# New to Utah, Any Advice or info?



## dbill27 (Aug 5, 2015)

Just moved to SLC from Alaska, literally been here one night. I've been busy doing so much other stuff but I really want to start figuring out how and what to hunt here. I literally know next to nothing about the area or regulation etc. Any Advice or information about being a hunter in Utah is appreciated. I looked at the regs and it seemed confusing compared to Alaska, do I buy a general hunting license and then have to pay for a tag for every species, are some of them lottery draws only? Is there anywhere within reasonable distance of SLC that has decent hunting or trapping opportunities? I'm used to being grizzly alert but are people worried about cougars? Any comments are appreciated guys and I'm interested in hunting anything big or small, predator or grass eater.


----------



## manysteps (Sep 28, 2009)

Welcome to the forum dbill27! You're too late for the big game opportunities for this year, but small game and waterfowl are abundant! Get a hunting license, and a duck stamp, and read the guide books cover to cover. that'll answer most all of your questions. (at least for "this year")

http://wildlife.utah.gov


----------



## DallanC (Jan 13, 2009)

How did you find this website in only 1 day???

PS: Welcome to Utah

-DallanC


----------



## mtnrunner260 (Feb 15, 2010)

You can get a general elk tag this year still. 
I'm headed to 26b for caribou in a little over a week.


----------



## manysteps (Sep 28, 2009)

mtnrunner260 said:


> You can get a general elk tag this year still.
> I'm headed to 26b for caribou in a little over a week.


^-- this is true


----------



## Jedidiah (Oct 10, 2014)

How:

http://wildlife.utah.gov/hunting-in-utah/guidebooks.html

What and when:

http://wildlife.utah.gov/calendar.html

Where:

http://dwrapps.utah.gov/ram/start2

Upland game starts 9/1! Rabbit stew time!


----------



## wyogoob (Sep 7, 2007)

welcome dbill27


----------



## Dunkem (May 8, 2012)

Howdy:wave:


----------



## dbill27 (Aug 5, 2015)

Thanks for all the replies guys!


----------



## DallanC (Jan 13, 2009)

dbill27 said:


> I'm used to being grizzly alert but are people worried about cougars?

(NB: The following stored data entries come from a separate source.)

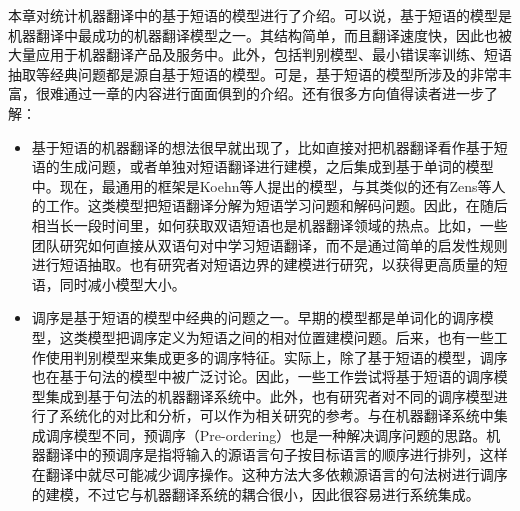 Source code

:\parinterval 本章对统计机器翻译中的基于短语的模型进行了介绍。可以说，基于短语的模型是机器翻译中最成功的机器翻译模型之一。其结构简单，而且翻译速度快，因此也被大量应用于机器翻译产品及服务中。此外，包括判别模型、最小错误率训练、短语抽取等经典问题都是源自基于短语的模型。可是，基于短语的模型所涉及的非常丰富，很难通过一章的内容进行面面俱到的介绍。还有很多方向值得读者进一步了解：

\begin{itemize}
\vspace{0.5em}
\item 基于短语的机器翻译的想法很早就出现了，比如直接对把机器翻译看作基于短语的生成问题，或者单独对短语翻译进行建模，之后集成到基于单词的模型中。现在，最通用的框架是Koehn等人提出的模型，与其类似的还有Zens等人的工作。这类模型把短语翻译分解为短语学习问题和解码问题。因此，在随后相当长一段时间里，如何获取双语短语也是机器翻译领域的热点。比如，一些团队研究如何直接从双语句对中学习短语翻译，而不是通过简单的启发性规则进行短语抽取。也有研究者对短语边界的建模进行研究，以获得更高质量的短语，同时减小模型大小。
\vspace{0.5em}
\item 调序是基于短语的模型中经典的问题之一。早期的模型都是单词化的调序模型，这类模型把调序定义为短语之间的相对位置建模问题。后来，也有一些工作使用判别模型来集成更多的调序特征。实际上，除了基于短语的模型，调序也在基于句法的模型中被广泛讨论。因此，一些工作尝试将基于短语的调序模型集成到基于句法的机器翻译系统中。此外，也有研究者对不同的调序模型进行了系统化的对比和分析，可以作为相关研究的参考。与在机器翻译系统中集成调序模型不同，预调序（Pre-ordering）也是一种解决调序问题的思路。机器翻译中的预调序是指将输入的源语言句子按目标语言的顺序进行排列，这样在翻译中就尽可能减少调序操作。这种方法大多依赖源语言的句法树进行调序的建模，不过它与机器翻译系统的耦合很小，因此很容易进行系统集成。

\end{itemize}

No, their athletic program sucks.

-DallanC


----------



## MuscleWhitefish (Jan 13, 2015)

dbill27 said:


> Just moved to SLC from Alaska, literally been here one night. I've been busy doing so much other stuff but I really want to start figuring out how and what to hunt here. I literally know next to nothing about the area or regulation etc. Any Advice or information about being a hunter in Utah is appreciated. I looked at the regs and it seemed confusing compared to Alaska, do I buy a general hunting license and then have to pay for a tag for every species, are some of them lottery draws only? Is there anywhere within reasonable distance of SLC that has decent hunting or trapping opportunities? I'm used to being grizzly alert but are people worried about cougars? Any comments are appreciated guys and I'm interested in hunting anything big or small, predator or grass eater.


Hunting

Bear - Draw / Harvest Objective

Cougar - Draw

Deer - Draw - Limited Entry / General Season

Elk - Draw/ OTC

Moose - Draw

Bison - Draw

Sheep - Draw

Goat - Draw

Swan - Draw

Sage Grouse / Sharptail - Draw

Pine/Ruff Grouse - Small Game

Cottontails / Snowshoe Hares - Small Game

Ptarmagian - Free Permit

Chukar / Hun - Small game

Pheasant - Small game

Ducks/Geese - Small game

Doves - small game

Quail - small game

Bobcat - Buy Tag - I think - not sure

Coyote/skunk/fox/jackrabbit - No Closed season No limit

Crane - Draw

I think I got them all, but others can add more.

Draw times are different throughout the year, so if you are tuned into the forum - someone will inevitably remind you of the draw coming up.

Trapping for Mink can be decent on the Weber River in Morgan/Summit counties depending on how many escape the farms.

Cougars? I think you are way more likely to have a heart attack nearly stepping on a pine grouse than seeing or being stalked by a cougar. They are there in good numbers, but they are very recluse.

Edit: Speed Goats aka Pronghorn - Draw


----------



## dbill27 (Aug 5, 2015)

mtnrunner260 said:


> You can get a general elk tag this year still.
> I'm headed to 26b for caribou in a little over a week.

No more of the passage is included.